Your assignment: Transcribe exactly the lines that fall between the one holding "#### Q: Are other frameworks supported?" and the one holding "by dev.sg.comp@gmail.com, krsoogom@sk.com*", inclusive, from the entries below.

Dataset extract:
◆ ◆ ◆ ◆

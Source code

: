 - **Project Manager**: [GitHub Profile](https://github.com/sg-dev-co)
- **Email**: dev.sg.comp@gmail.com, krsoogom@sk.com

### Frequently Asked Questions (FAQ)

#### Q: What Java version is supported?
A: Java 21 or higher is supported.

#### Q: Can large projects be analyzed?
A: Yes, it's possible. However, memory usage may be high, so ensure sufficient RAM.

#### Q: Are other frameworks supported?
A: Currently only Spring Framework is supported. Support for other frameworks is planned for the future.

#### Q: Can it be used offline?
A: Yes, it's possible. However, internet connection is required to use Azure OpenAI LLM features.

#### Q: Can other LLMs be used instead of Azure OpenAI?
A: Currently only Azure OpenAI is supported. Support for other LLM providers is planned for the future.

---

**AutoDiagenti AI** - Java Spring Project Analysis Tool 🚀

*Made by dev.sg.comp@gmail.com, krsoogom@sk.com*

◆ ◆ ◆ ◆

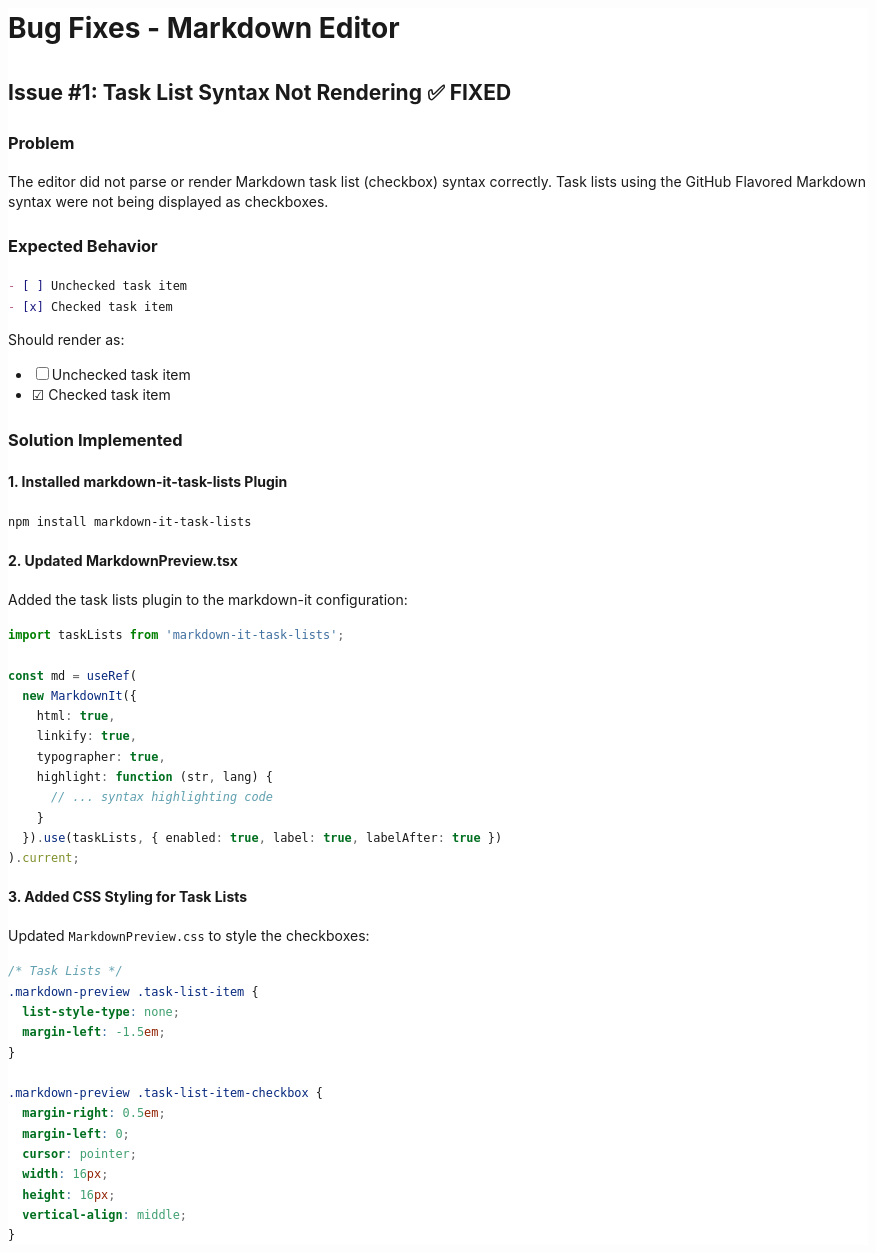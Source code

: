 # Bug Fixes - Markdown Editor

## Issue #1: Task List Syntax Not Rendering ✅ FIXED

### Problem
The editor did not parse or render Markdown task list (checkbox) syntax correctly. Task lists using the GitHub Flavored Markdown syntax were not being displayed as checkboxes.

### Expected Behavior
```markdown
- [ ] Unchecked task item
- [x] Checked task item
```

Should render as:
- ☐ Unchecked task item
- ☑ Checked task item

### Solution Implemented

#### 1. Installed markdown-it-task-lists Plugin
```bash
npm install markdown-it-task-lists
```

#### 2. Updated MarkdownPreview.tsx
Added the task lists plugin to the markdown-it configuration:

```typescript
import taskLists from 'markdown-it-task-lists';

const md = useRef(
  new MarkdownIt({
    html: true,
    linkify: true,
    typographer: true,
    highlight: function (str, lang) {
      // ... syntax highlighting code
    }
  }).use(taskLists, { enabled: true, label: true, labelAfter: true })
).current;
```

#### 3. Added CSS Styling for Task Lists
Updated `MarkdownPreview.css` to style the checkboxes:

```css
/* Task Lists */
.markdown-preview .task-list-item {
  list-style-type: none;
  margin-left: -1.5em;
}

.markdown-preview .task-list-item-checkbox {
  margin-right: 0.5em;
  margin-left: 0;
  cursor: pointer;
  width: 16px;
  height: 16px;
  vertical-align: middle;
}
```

◆ ◆ ◆ ◆

Exercise result:
#### Q: Are other frameworks supported?
A: Currently only Spring Framework is supported. Support for other frameworks is planned for the future.

#### Q: Can it be used offline?
A: Yes, it's possible. However, internet connection is required to use Azure OpenAI LLM features.

#### Q: Can other LLMs be used instead of Azure OpenAI?
A: Currently only Azure OpenAI is supported. Support for other LLM providers is planned for the future.

---

**AutoDiagenti AI** - Java Spring Project Analysis Tool 🚀

*Made by dev.sg.comp@gmail.com, krsoogom@sk.com*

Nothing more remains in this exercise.